As college students, we are all aware of the stresses we feel on a daily basis, let alone across the semester. Some of us are more resilient and resistant to stress, while others react in a multitude of other ways, including by developing anxiety and disorder. According to Time magazine, students across the nation are seeking counseling services in growing numbers. They quote a study from the year 2015, done by the Center for Collegiate Mental Health (CCMH), which describes a 30% increase in numbers of students visiting campus counselors between the years of 2009 and 2015. This study also found that the students who are seeking help are also increasingly likely to have attempted suicide or engaged in self-harm. An even more recent study in 2017, conducted by the American College Health Association, found that out of 63,000 participating students and 92 universities, nearly 40% of college students said they had felt so depressed it was difficult to function, and 61% responded that they had “felt overwhelming anxiety.” 

The increasing numbers of students seeking help also means increasing wait times for students who need access to counselors and the inability of those counselors to set up weekly appointments due to a large student demand.
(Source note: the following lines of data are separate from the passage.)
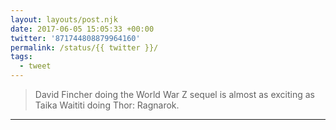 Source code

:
 ```yaml
---
layout: layouts/post.njk
date: 2017-06-05 15:05:33 +00:00
twitter: '871744808879964160'
permalink: /status/{{ twitter }}/
tags: 
  - tweet
---
```


> David Fincher doing the World War Z sequel is almost as exciting as Taika Waititi doing Thor: Ragnarok.

---
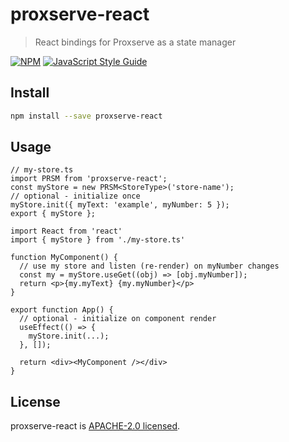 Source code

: # proxserve-react

> React bindings for Proxserve as a state manager

[![NPM](https://img.shields.io/npm/v/proxserve-react.svg)](https://www.npmjs.com/package/proxserve-react) [![JavaScript Style Guide](https://img.shields.io/badge/code_style-standard-brightgreen.svg)](https://standardjs.com)

## Install

```bash
npm install --save proxserve-react
```

## Usage

```tsx
// my-store.ts
import PRSM from 'proxserve-react';
const myStore = new PRSM<StoreType>('store-name');
// optional - initialize once
myStore.init({ myText: 'example', myNumber: 5 });
export { myStore };
```

```tsx
import React from 'react'
import { myStore } from './my-store.ts'

function MyComponent() {
  // use my store and listen (re-render) on myNumber changes
  const my = myStore.useGet((obj) => [obj.myNumber]);
  return <p>{my.myText} {my.myNumber}</p>
}

export function App() {
  // optional - initialize on component render
  useEffect(() => {
    myStore.init(...);
  }, []);

  return <div><MyComponent /></div>
}
```

## License

proxserve-react is [APACHE-2.0 licensed](https://www.apache.org/licenses/LICENSE-2.0).
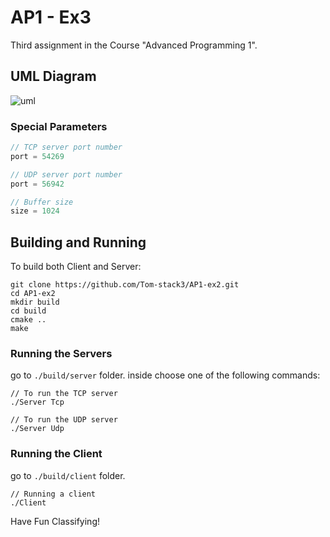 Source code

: # AP1 - Ex3
Third assignment in the Course "Advanced Programming 1".

## UML Diagram
![uml](https://user-images.githubusercontent.com/76645845/131028290-d2c2371d-8de1-425a-97b1-a36d54fbea06.png)

### Special Parameters
```c
// TCP server port number
port = 54269

// UDP server port number
port = 56942

// Buffer size
size = 1024
```

## Building and Running
To build both Client and Server:
```shell
git clone https://github.com/Tom-stack3/AP1-ex2.git
cd AP1-ex2
mkdir build
cd build
cmake ..
make
```

### Running the Servers
go to `./build/server` folder.
inside choose one of the following commands:
```shell
// To run the TCP server
./Server Tcp

// To run the UDP server
./Server Udp
```
### Running the Client
go to `./build/client` folder.
```shell
// Running a client
./Client
```

Have Fun Classifying!
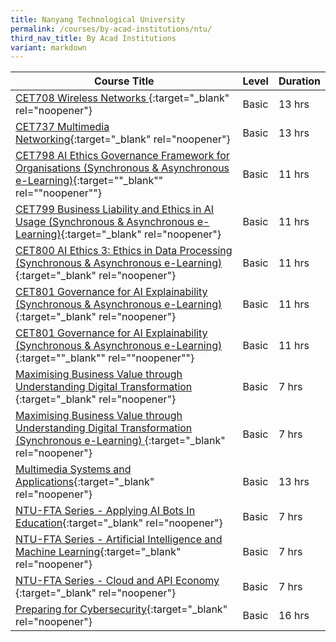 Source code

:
 ```yaml
---
title: Nanyang Technological University
permalink: /courses/by-acad-institutions/ntu/
third_nav_title: By Acad Institutions
variant: markdown
---
```

|Course Title  | Level | Duration |
| - | - | - | 
|[CET708 Wireless Networks ](https://www.ntu.edu.sg/pace/programmes/detail/cet708-wireless-networks){:target="_blank" rel="noopener"} |Basic|13 hrs |
|[CET737 Multimedia Networking](https://www.ntu.edu.sg/pace/programmes/detail/cet737-multimedia-networking){:target="_blank" rel="noopener"} |Basic|13 hrs |
|[CET798 AI Ethics Governance Framework for Organisations (Synchronous & Asynchronous e-Learning)](https://www.ntu.edu.sg/pace/programmes/detail/cet798-ai-ethics-governance-framework-for-organisations){:target=""_blank"" rel=""noopener""} |Basic|11 hrs |"
|[CET799 Business Liability and Ethics in AI Usage (Synchronous & Asynchronous e-Learning)](https://www.ntu.edu.sg/pace/programmes/detail/cet799-business-liability-and-ethics-in-ai-usage){:target="_blank" rel="noopener"} |Basic|11 hrs |
|[CET800 AI Ethics 3: Ethics in Data Processing (Synchronous & Asynchronous e-Learning)](https://www.ntu.edu.sg/pace/programmes/detail/cet800-ethics-in-data-processing){:target="_blank" rel="noopener"} |Basic|11 hrs |
|[CET801 Governance for AI Explainability (Synchronous & Asynchronous e-Learning)](https://www.ntu.edu.sg/pace/programmes/detail/cet801-governance-for-ai-explainability){:target="_blank" rel="noopener"} |Basic|11 hrs |
|[CET801 Governance for AI Explainability (Synchronous & Asynchronous e-Learning)](https://www.ntu.edu.sg/pace/programmes/detail/cet801-governance-for-ai-explainability){:target=""_blank"" rel=""noopener""} |Basic|11 hrs |"
|[Maximising Business Value through Understanding Digital Transformation ](https://www.ntu.edu.sg/pace/programmes/detail/maximising-business-value-through-understanding-digital-transformation){:target="_blank" rel="noopener"} |Basic|7 hrs |
|[Maximising Business Value through Understanding Digital Transformation (Synchronous e-Learning) ](https://www.ntu.edu.sg/pace/programmes/detail/maximising-business-value-through-understanding-digital-transformation){:target="_blank" rel="noopener"} |Basic|7 hrs |
|[Multimedia Systems and Applications](https://www.ntu.edu.sg/pace/programmes/detail/cet738-multimedia-systems-and-applications){:target="_blank" rel="noopener"} |Basic|13 hrs |
|[NTU-FTA Series - Applying AI Bots In Education](https://www.ntu.edu.sg/pace/programmes/detail/ntu-fta-series---applying-ai-bots-in-education){:target="_blank" rel="noopener"} |Basic|7 hrs |
|[NTU-FTA Series - Artificial Intelligence and Machine Learning](https://www.ntu.edu.sg/pace/programmes/detail/ntu-fta-series---artificial-intelligence-and-machine-learning){:target="_blank" rel="noopener"} |Basic|7 hrs |
|[NTU-FTA Series - Cloud and API Economy ](https://www.ntu.edu.sg/pace/programmes/detail/ntu-fta-series---cloud-and-api-economy){:target="_blank" rel="noopener"} |Basic|7 hrs |
|[Preparing for Cybersecurity](https://www.ntu.edu.sg/pace/programmes/detail/preparing-for-cybersecurity){:target="_blank" rel="noopener"} |Basic|16 hrs | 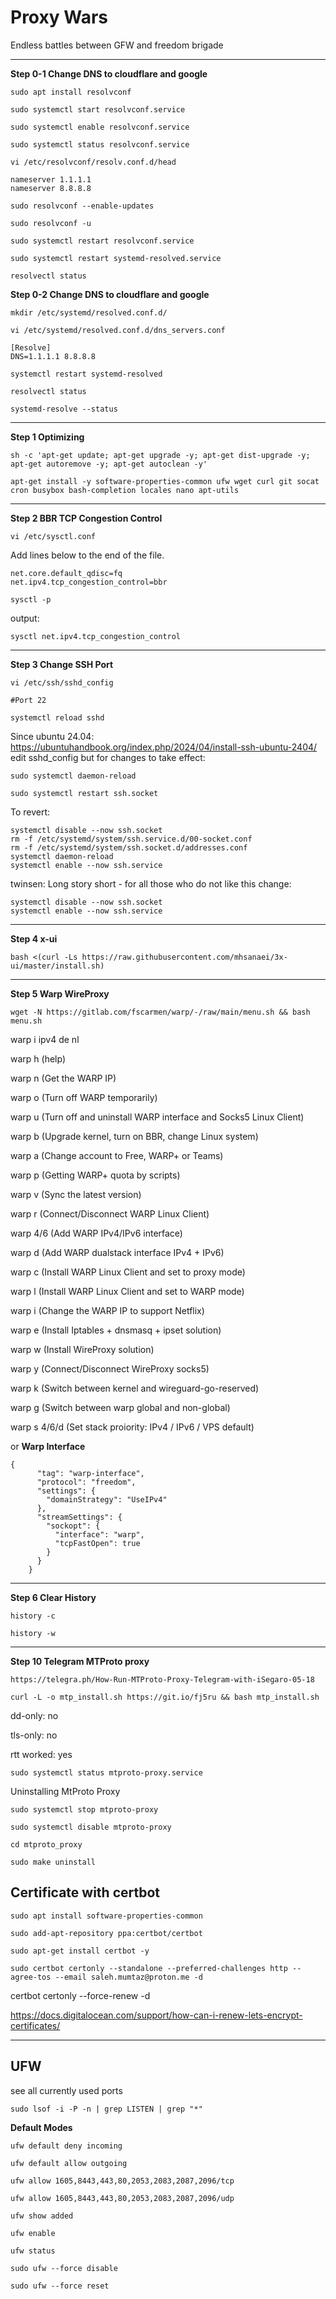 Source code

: # Proxy Wars
Endless battles between GFW and freedom brigade


---
**Step 0-1 Change DNS to cloudflare and google**

```
sudo apt install resolvconf
```
```
sudo systemctl start resolvconf.service
```
```
sudo systemctl enable resolvconf.service
```
```
sudo systemctl status resolvconf.service
```

```
vi /etc/resolvconf/resolv.conf.d/head
```
```
nameserver 1.1.1.1
nameserver 8.8.8.8
```
```
sudo resolvconf --enable-updates
```
```
sudo resolvconf -u
```
```
sudo systemctl restart resolvconf.service
```
```
sudo systemctl restart systemd-resolved.service
```
```
resolvectl status
```
**Step 0-2 Change DNS to cloudflare and google**

```
mkdir /etc/systemd/resolved.conf.d/
```
```
vi /etc/systemd/resolved.conf.d/dns_servers.conf
```
```
[Resolve]
DNS=1.1.1.1 8.8.8.8
```
```
systemctl restart systemd-resolved
```
```
resolvectl status
```
```
systemd-resolve --status
```

---

**Step 1 Optimizing**
```
sh -c 'apt-get update; apt-get upgrade -y; apt-get dist-upgrade -y; apt-get autoremove -y; apt-get autoclean -y'
```
```
apt-get install -y software-properties-common ufw wget curl git socat cron busybox bash-completion locales nano apt-utils
```

---

**Step 2 BBR TCP Congestion Control**
```
vi /etc/sysctl.conf
```
Add lines below to the end of the file.

```
net.core.default_qdisc=fq
net.ipv4.tcp_congestion_control=bbr
```
```
sysctl -p
```
output:
```
sysctl net.ipv4.tcp_congestion_control
```
---

**Step 3 Change SSH Port**
```
vi /etc/ssh/sshd_config
```
```
#Port 22
```
```
systemctl reload sshd
```
Since ubuntu 24.04:
https://ubuntuhandbook.org/index.php/2024/04/install-ssh-ubuntu-2404/
edit sshd_config but for changes to take effect:
```
sudo systemctl daemon-reload
```
```
sudo systemctl restart ssh.socket
```
To revert:
```
systemctl disable --now ssh.socket
rm -f /etc/systemd/system/ssh.service.d/00-socket.conf
rm -f /etc/systemd/system/ssh.socket.d/addresses.conf
systemctl daemon-reload
systemctl enable --now ssh.service
```
twinsen: Long story short - for all those who do not like this change:
```
systemctl disable --now ssh.socket
systemctl enable --now ssh.service
```
---

**Step 4 x-ui**
```
bash <(curl -Ls https://raw.githubusercontent.com/mhsanaei/3x-ui/master/install.sh)
```
---

**Step 5 Warp WireProxy**
```
wget -N https://gitlab.com/fscarmen/warp/-/raw/main/menu.sh && bash menu.sh
```
warp i
ipv4 
de nl

 warp h (help)
 
 warp n (Get the WARP IP)
 
 warp o (Turn off WARP temporarily)
 
 warp u (Turn off and uninstall WARP interface and Socks5 Linux Client)
 
 warp b (Upgrade kernel, turn on BBR, change Linux system)
 
 warp a (Change account to Free, WARP+ or Teams)
 
 warp p (Getting WARP+ quota by scripts)
 
 warp v (Sync the latest version)
 
 warp r (Connect/Disconnect WARP Linux Client)
 
 warp 4/6 (Add WARP IPv4/IPv6 interface)
 
 warp d (Add WARP dualstack interface IPv4 + IPv6)
 
 warp c (Install WARP Linux Client and set to proxy mode)
 
 warp l (Install WARP Linux Client and set to WARP mode)
 
 warp i (Change the WARP IP to support Netflix)
 
 warp e (Install Iptables + dnsmasq + ipset solution)
 
 warp w (Install WireProxy solution)
 
 warp y (Connect/Disconnect WireProxy socks5)
 
 warp k (Switch between kernel and wireguard-go-reserved)
 
 warp g (Switch between warp global and non-global)
 
 warp s 4/6/d (Set stack proiority: IPv4 / IPv6 / VPS default)

or **Warp Interface**
```
{
      "tag": "warp-interface",
      "protocol": "freedom",
      "settings": {
        "domainStrategy": "UseIPv4"
      },
      "streamSettings": {
        "sockopt": {
          "interface": "warp",
          "tcpFastOpen": true
        }
      }
    }
```

---

**Step 6 Clear History**
```
history -c
```
```
history -w
```

---

**Step 10 Telegram MTProto proxy**
```
https://telegra.ph/How-Run-MTProto-Proxy-Telegram-with-iSegaro-05-18
```
```
curl -L -o mtp_install.sh https://git.io/fj5ru && bash mtp_install.sh
```
dd-only: no

tls-only: no

rtt worked: yes 
```
sudo systemctl status mtproto-proxy.service
```
Uninstalling MtProto Proxy
```
sudo systemctl stop mtproto-proxy
```
```
sudo systemctl disable mtproto-proxy
```
```
cd mtproto_proxy
```
```
sudo make uninstall
```

Certificate with certbot
-
```
sudo apt install software-properties-common
```
```
sudo add-apt-repository ppa:certbot/certbot
```
```
sudo apt-get install certbot -y
```
```
sudo certbot certonly --standalone --preferred-challenges http --agree-tos --email saleh.mumtaz@proton.me -d 
```
certbot certonly --force-renew -d 

https://docs.digitalocean.com/support/how-can-i-renew-lets-encrypt-certificates/

---

UFW
-
see all currently used ports
```
sudo lsof -i -P -n | grep LISTEN | grep "*"
```
**Default Modes**
```
ufw default deny incoming
```
```
ufw default allow outgoing
```
```
ufw allow 1605,8443,443,80,2053,2083,2087,2096/tcp
```
```
ufw allow 1605,8443,443,80,2053,2083,2087,2096/udp
```
```
ufw show added
```
```
ufw enable
```
```
ufw status
```
```
sudo ufw --force disable
```
```
sudo ufw --force reset
```
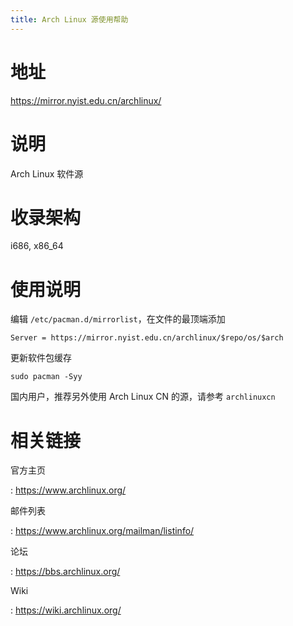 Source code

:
 ```yaml
---
title: Arch Linux 源使用帮助
---
```


地址
====

<https://mirror.nyist.edu.cn/archlinux/>

说明
====

Arch Linux 软件源

收录架构
========

i686, x86\_64

使用说明
========

编辑 `/etc/pacman.d/mirrorlist`，在文件的最顶端添加

    Server = https://mirror.nyist.edu.cn/archlinux/$repo/os/$arch

更新软件包缓存

    sudo pacman -Syy

国内用户，推荐另外使用 Arch Linux CN 的源，请参考
`archlinuxcn`

相关链接
========

官方主页

:   <https://www.archlinux.org/>

邮件列表

:   <https://www.archlinux.org/mailman/listinfo/>

论坛

:   <https://bbs.archlinux.org/>

Wiki

:   <https://wiki.archlinux.org/>
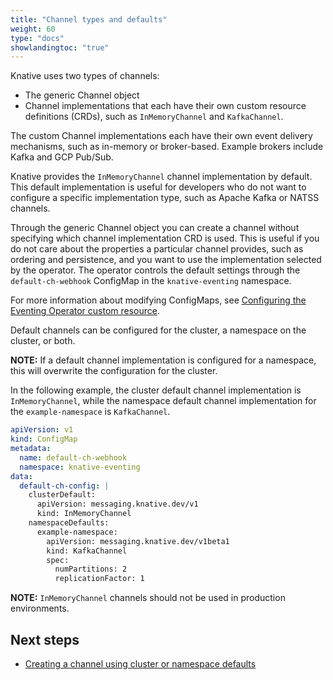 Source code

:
 ```yaml
---
title: "Channel types and defaults"
weight: 60
type: "docs"
showlandingtoc: "true"
---
```


Knative uses two types of channels:
* The generic Channel object
* Channel implementations that each have their own custom resource definitions (CRDs), such as
`InMemoryChannel` and `KafkaChannel`.

The custom Channel implementations each have their own event delivery mechanisms, such as in-memory
or broker-based. Example brokers include Kafka and GCP Pub/Sub.

Knative provides the `InMemoryChannel` channel implementation by default.
This default implementation is useful for developers who do not want to configure a specific
implementation type, such as Apache Kafka or NATSS channels.

Through the generic Channel object you can create a channel without specifying which channel
implementation CRD is used.
This is useful if you do not care about the properties a particular channel provides, such as
ordering and persistence, and you want to use the implementation selected by the operator.
The operator controls the default settings through the `default-ch-webhook` ConfigMap in the
`knative-eventing` namespace.

For more information about modifying ConfigMaps, see
[Configuring the Eventing Operator custom resource](./docs/install/configuring-eventing-cr/).

Default channels can be configured for the cluster, a namespace on the cluster, or both.

**NOTE:** If a default channel implementation is configured for a namespace, this will overwrite the
configuration for the cluster.

In the following example, the cluster default channel implementation is `InMemoryChannel`, while the
namespace default channel implementation for the `example-namespace` is `KafkaChannel`.

```yaml
apiVersion: v1
kind: ConfigMap
metadata:
  name: default-ch-webhook
  namespace: knative-eventing
data:
  default-ch-config: |
    clusterDefault:
      apiVersion: messaging.knative.dev/v1
      kind: InMemoryChannel
    namespaceDefaults:
      example-namespace:
        apiVersion: messaging.knative.dev/v1beta1
        kind: KafkaChannel
        spec:
          numPartitions: 2
          replicationFactor: 1
```

**NOTE:** `InMemoryChannel` channels should not be used in production environments.

## Next steps

- [Creating a channel using cluster or namespace defaults](./create-default-channel)
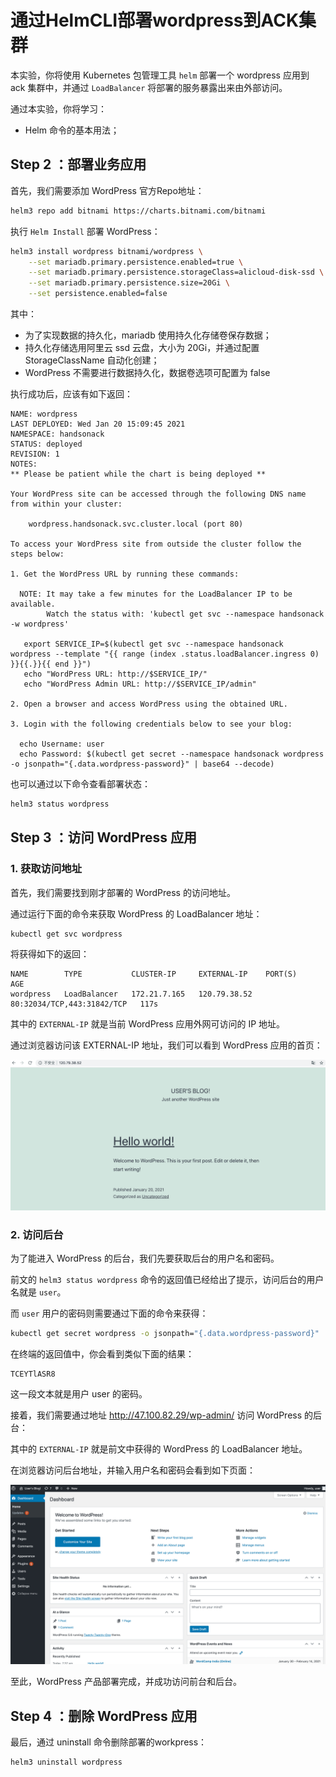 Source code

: # 通过HelmCLI部署wordpress到ACK集群


<!--more-->

本实验，你将使用 Kubernetes 包管理工具 `helm` 部署一个 wordpress 应用到 ack 集群中，并通过 `LoadBalancer` 将部署的服务暴露出来由外部访问。

通过本实验，你将学习：

- Helm 命令的基本用法；

## Step 2 ：部署业务应用

首先，我们需要添加 WordPress 官方Repo地址：

```bash
helm3 repo add bitnami https://charts.bitnami.com/bitnami
```

执行 `Helm Install` 部署 WordPress：

```bash
helm3 install wordpress bitnami/wordpress \
    --set mariadb.primary.persistence.enabled=true \
    --set mariadb.primary.persistence.storageClass=alicloud-disk-ssd \
    --set mariadb.primary.persistence.size=20Gi \
    --set persistence.enabled=false
```

其中：

- 为了实现数据的持久化，mariadb 使用持久化存储卷保存数据；
- 持久化存储选用阿里云 ssd 云盘，大小为 20Gi，并通过配置 StorageClassName 自动化创建；
- WordPress 不需要进行数据持久化，数据卷选项可配置为 false

执行成功后，应该有如下返回：

```console
NAME: wordpress
LAST DEPLOYED: Wed Jan 20 15:09:45 2021
NAMESPACE: handsonack
STATUS: deployed
REVISION: 1
NOTES:
** Please be patient while the chart is being deployed **

Your WordPress site can be accessed through the following DNS name from within your cluster:

    wordpress.handsonack.svc.cluster.local (port 80)

To access your WordPress site from outside the cluster follow the steps below:

1. Get the WordPress URL by running these commands:

  NOTE: It may take a few minutes for the LoadBalancer IP to be available.
        Watch the status with: 'kubectl get svc --namespace handsonack -w wordpress'

   export SERVICE_IP=$(kubectl get svc --namespace handsonack wordpress --template "{{ range (index .status.loadBalancer.ingress 0) }}{{.}}{{ end }}")
   echo "WordPress URL: http://$SERVICE_IP/"
   echo "WordPress Admin URL: http://$SERVICE_IP/admin"

2. Open a browser and access WordPress using the obtained URL.

3. Login with the following credentials below to see your blog:

  echo Username: user
  echo Password: $(kubectl get secret --namespace handsonack wordpress -o jsonpath="{.data.wordpress-password}" | base64 --decode)
```

也可以通过以下命令查看部署状态：

```bash
helm3 status wordpress
```

## Step 3 ：访问 WordPress 应用

### 1. 获取访问地址

首先，我们需要找到刚才部署的 WordPress 的访问地址。

通过运行下面的命令来获取 WordPress 的 LoadBalancer 地址：

```bash
kubectl get svc wordpress
```

将获得如下的返回：

```console
NAME        TYPE           CLUSTER-IP     EXTERNAL-IP    PORT(S)                      AGE
wordpress   LoadBalancer   172.21.7.165   120.79.38.52   80:32034/TCP,443:31842/TCP   117s
```

其中的 `EXTERNAL-IP` 就是当前 WordPress 应用外网可访问的 IP 地址。

通过浏览器访问该 EXTERNAL-IP 地址，我们可以看到 WordPress 应用的首页：

![O1CN01GQeUrJ1rPNjbFqQbB_!!6000000005623-2-tps-2488-1186.png](./images/O1CN01GQeUrJ1rPNjbFqQbB_!!6000000005623-2-tps-2488-1186.png)

### 2. 访问后台

为了能进入 WordPress 的后台，我们先要获取后台的用户名和密码。

前文的 `helm3 status wordpress` 命令的返回值已经给出了提示，访问后台的用户名就是 `user`。

而 `user` 用户的密码则需要通过下面的命令来获得：

```bash
kubectl get secret wordpress -o jsonpath="{.data.wordpress-password}" | base64 --decode
```

在终端的返回值中，你会看到类似下面的结果：

```console
TCEYTlASR8
```

这一段文本就是用户 user 的密码。

接着，我们需要通过地址 http://47.100.82.29/wp-admin/ 访问 WordPress 的后台：

其中的 `EXTERNAL-IP` 就是前文中获得的 WordPress 的 LoadBalancer 地址。

在浏览器访问后台地址，并输入用户名和密码会看到如下页面：

![O1CN01tfzWEO22AEPGviYUY_!!6000000007079-2-tps-2852-1628.png](./images/O1CN01tfzWEO22AEPGviYUY_!!6000000007079-2-tps-2852-1628.png)

至此，WordPress 产品部署完成，并成功访问前台和后台。

## Step 4 ：删除 WordPress 应用

最后，通过 uninstall 命令删除部署的workpress：

```bash
helm3 uninstall wordpress
```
The average university has one professional counselor for every 1,737 students: this is fewer counselors than the recommended minimum by the International Association of Counseling Services (they recommend a single counselor for every 1,000 to 1,500 students).  However, hope is not lost. The CCMH report from 2016 noted that universities have increased resources devoted to short-term services including walk-in appointments and crisis treatment for students demonstrating signs of distress. Universities are also implementing their own individualized ways of increasing access to counselors. For example, UCLA offered all incoming students a free online screening for depression, so that way counselors can follow up with those who were identified as being at risk for severe depression. Virginia Tech University has opened several satellite counseling clinics to reach students where they already spend time, such as above their local Starbucks. Ohio State University created a dozen mental health clinics during the 2016-2017 year and launched its own counseling app that gives students access to ease of making appointments, breathing exercises, a playlist designed to cheer them up and contacts in case of an emergency. 

Courtesy: FSU Counseling Center

Our very own Florida State University has many resources to obtain access to mental health counseling. The University Counseling Center website is loaded with information, such as its own screening test which is completely anonymous and provides you with personalized resources along with your results. It gives you information about how to receive an appointment with a professional counselor, and if you’re uncomfortable speaking to a counselor, it also provides information and resources for self-help. It provides directions to the center and easy access to Nole Central to help you find people with similar interests when you are feeling lonely on campus. The center also promotes programs focused on Realizing Everyone’s Need for Emotional Wellness (this is the actual name of the program, also known as RENEW) and preventing traumas such as sexual assault (the kNOw More campaign).

Her Campus believes mental health is extremely important for personal and professional success. If you are feeling stressed, depressed, or anxious, we encourage you to use the resources listed above. Mental health is just as important as physical wellness. Make sure to take care of not only your bodies but also your minds.